STORED DATA: Begin

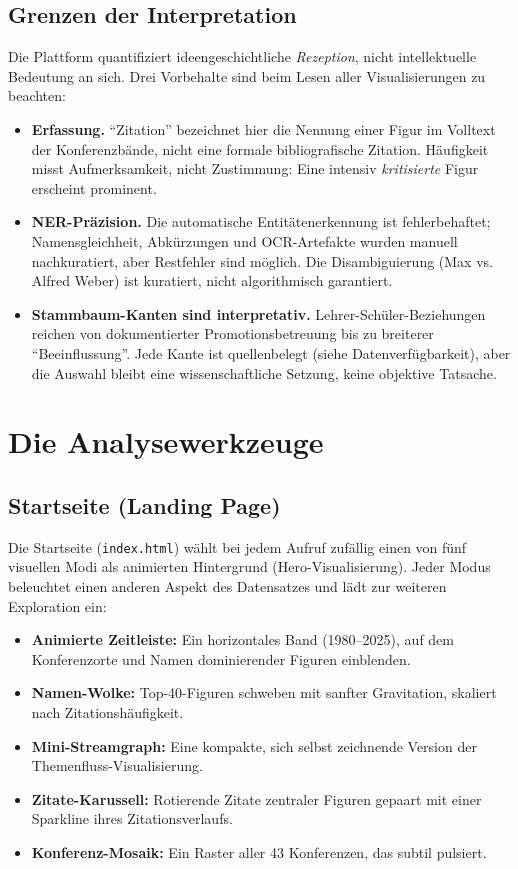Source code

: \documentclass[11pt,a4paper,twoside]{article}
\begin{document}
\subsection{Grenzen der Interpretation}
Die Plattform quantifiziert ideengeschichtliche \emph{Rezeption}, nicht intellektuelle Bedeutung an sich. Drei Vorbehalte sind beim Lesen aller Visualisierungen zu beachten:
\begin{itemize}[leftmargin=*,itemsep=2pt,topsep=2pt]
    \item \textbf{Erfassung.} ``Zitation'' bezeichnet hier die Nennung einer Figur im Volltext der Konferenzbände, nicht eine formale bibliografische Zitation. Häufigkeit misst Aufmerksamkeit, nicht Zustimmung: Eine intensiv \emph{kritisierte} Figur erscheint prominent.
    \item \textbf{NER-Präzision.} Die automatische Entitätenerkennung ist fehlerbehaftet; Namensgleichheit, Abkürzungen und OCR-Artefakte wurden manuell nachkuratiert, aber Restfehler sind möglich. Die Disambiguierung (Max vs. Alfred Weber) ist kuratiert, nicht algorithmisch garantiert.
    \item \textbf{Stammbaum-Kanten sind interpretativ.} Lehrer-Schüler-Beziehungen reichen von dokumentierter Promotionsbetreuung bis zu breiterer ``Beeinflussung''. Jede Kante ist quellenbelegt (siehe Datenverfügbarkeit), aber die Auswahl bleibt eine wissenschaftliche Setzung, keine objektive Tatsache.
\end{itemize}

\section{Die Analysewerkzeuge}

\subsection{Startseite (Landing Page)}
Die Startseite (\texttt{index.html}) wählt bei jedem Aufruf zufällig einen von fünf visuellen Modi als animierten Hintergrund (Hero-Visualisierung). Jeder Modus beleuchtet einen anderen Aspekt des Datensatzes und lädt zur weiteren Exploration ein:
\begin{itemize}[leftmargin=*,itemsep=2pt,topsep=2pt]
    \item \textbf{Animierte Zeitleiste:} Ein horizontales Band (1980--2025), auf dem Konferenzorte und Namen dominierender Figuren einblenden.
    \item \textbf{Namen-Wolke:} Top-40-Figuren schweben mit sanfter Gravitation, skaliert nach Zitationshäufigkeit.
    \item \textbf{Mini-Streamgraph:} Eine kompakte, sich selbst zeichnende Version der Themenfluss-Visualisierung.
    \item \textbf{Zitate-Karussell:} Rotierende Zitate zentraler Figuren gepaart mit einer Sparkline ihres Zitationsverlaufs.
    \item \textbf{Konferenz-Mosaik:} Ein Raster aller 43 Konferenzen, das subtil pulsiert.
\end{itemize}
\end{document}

STORED DATA: End

• **DESCRIPTION OF THE TASK**: Could you copy the data above exactly, leaving the pictures out?

• **EXPECTED OUTPUT**:
Source code

: \documentclass[11pt,a4paper,twoside]{article}
\begin{document}
\subsection{Grenzen der Interpretation}
Die Plattform quantifiziert ideengeschichtliche \emph{Rezeption}, nicht intellektuelle Bedeutung an sich. Drei Vorbehalte sind beim Lesen aller Visualisierungen zu beachten:
\begin{itemize}[leftmargin=*,itemsep=2pt,topsep=2pt]
    \item \textbf{Erfassung.} ``Zitation'' bezeichnet hier die Nennung einer Figur im Volltext der Konferenzbände, nicht eine formale bibliografische Zitation. Häufigkeit misst Aufmerksamkeit, nicht Zustimmung: Eine intensiv \emph{kritisierte} Figur erscheint prominent.
    \item \textbf{NER-Präzision.} Die automatische Entitätenerkennung ist fehlerbehaftet; Namensgleichheit, Abkürzungen und OCR-Artefakte wurden manuell nachkuratiert, aber Restfehler sind möglich. Die Disambiguierung (Max vs. Alfred Weber) ist kuratiert, nicht algorithmisch garantiert.
    \item \textbf{Stammbaum-Kanten sind interpretativ.} Lehrer-Schüler-Beziehungen reichen von dokumentierter Promotionsbetreuung bis zu breiterer ``Beeinflussung''. Jede Kante ist quellenbelegt (siehe Datenverfügbarkeit), aber die Auswahl bleibt eine wissenschaftliche Setzung, keine objektive Tatsache.
\end{itemize}

\section{Die Analysewerkzeuge}

\subsection{Startseite (Landing Page)}
Die Startseite (\texttt{index.html}) wählt bei jedem Aufruf zufällig einen von fünf visuellen Modi als animierten Hintergrund (Hero-Visualisierung). Jeder Modus beleuchtet einen anderen Aspekt des Datensatzes und lädt zur weiteren Exploration ein:
\begin{itemize}[leftmargin=*,itemsep=2pt,topsep=2pt]
    \item \textbf{Animierte Zeitleiste:} Ein horizontales Band (1980--2025), auf dem Konferenzorte und Namen dominierender Figuren einblenden.
    \item \textbf{Namen-Wolke:} Top-40-Figuren schweben mit sanfter Gravitation, skaliert nach Zitationshäufigkeit.
    \item \textbf{Mini-Streamgraph:} Eine kompakte, sich selbst zeichnende Version der Themenfluss-Visualisierung.
    \item \textbf{Zitate-Karussell:} Rotierende Zitate zentraler Figuren gepaart mit einer Sparkline ihres Zitationsverlaufs.
    \item \textbf{Konferenz-Mosaik:} Ein Raster aller 43 Konferenzen, das subtil pulsiert.
\end{itemize}
\end{document}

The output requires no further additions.